The passage in Deuteronomy doesn’t include loving God with all our minds, but the gnostic notion about the body and the spirit comes into play here because our minds are the things that seem able to go with us when we die. But our minds are made up of our thoughts and feelings, so getting them to love whole-mindedly can be a challenge.

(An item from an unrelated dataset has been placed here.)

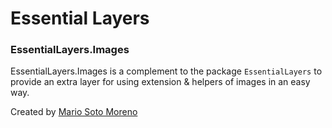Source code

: # Essential Layers
### EssentialLayers.Images

EssentialLayers.Images is a complement to the package `EssentialLayers` to provide an extra layer for using extension & helpers of images in an easy way.

Created by [Mario Soto Moreno](https://github.com/MatProgrammerSM)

Lastly, there is all our strength. Quite honestly, this one is the hardest for me. Let’s think of it for a moment as physical strength. I’m a wimp. I used to be stronger than I am, but let’s say I can lift thirty pounds today. Tomorrow, I might be able to lift thirty-five… or fifteen. On a day that I an only lift fifteen, I’m lifting with all my strength, but it’s not as much strength as on the other day. And that person over there is lifting fifty pounds. How do I love with all my strength when all my strength is so pitifully small? How can I love with all my strength when yesterday or tomorrow I’ll be able to love with more strength.

I am so pathetic – that’s the only conclusion to reach, right? Well, not exactly. If I only love at a “fifteen-pound” level today, and tomorrow, and the next day, perhaps by the following week, I’ll be able to love at a sixteen-pound level. And in each case, I’m loving with all my strength. Now, if I can love at a fifteen-pound level and only love at a six-pound level, then I’m not loving with all my strength. Realizing this has helped me with the others. The point isn’t some magical number.  It’s an honest effort. It’s loving with as much of our all as we can.